<<<<

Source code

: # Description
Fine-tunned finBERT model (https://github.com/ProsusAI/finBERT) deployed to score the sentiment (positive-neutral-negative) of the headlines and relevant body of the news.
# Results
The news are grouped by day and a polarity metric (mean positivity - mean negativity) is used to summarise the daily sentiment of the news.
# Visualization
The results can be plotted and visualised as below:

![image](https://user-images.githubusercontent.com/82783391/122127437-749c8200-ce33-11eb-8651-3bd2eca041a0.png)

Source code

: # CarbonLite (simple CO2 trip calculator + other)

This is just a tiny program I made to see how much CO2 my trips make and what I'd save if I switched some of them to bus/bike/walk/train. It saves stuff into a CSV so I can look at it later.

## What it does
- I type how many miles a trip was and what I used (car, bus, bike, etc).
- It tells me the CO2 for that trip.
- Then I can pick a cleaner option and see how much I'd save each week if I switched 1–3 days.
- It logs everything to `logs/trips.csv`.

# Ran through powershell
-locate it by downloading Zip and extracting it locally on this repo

>>>>
<<<<

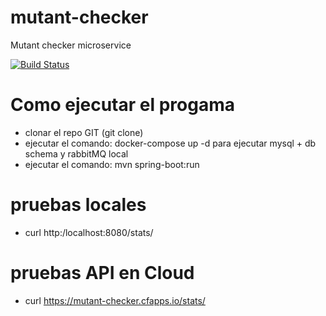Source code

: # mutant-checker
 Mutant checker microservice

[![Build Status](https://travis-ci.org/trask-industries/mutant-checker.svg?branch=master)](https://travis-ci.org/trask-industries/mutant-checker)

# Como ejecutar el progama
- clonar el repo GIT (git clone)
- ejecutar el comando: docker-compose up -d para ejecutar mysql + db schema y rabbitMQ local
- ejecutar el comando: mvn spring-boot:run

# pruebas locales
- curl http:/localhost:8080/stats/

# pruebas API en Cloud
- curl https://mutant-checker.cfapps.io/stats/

>>>>

* Task item *
All lines of the records above that carry the word "ejecutar" should be listed.

* Result of the exercise *
# Como ejecutar el progama
- ejecutar el comando: docker-compose up -d para ejecutar mysql + db schema y rabbitMQ local
- ejecutar el comando: mvn spring-boot:run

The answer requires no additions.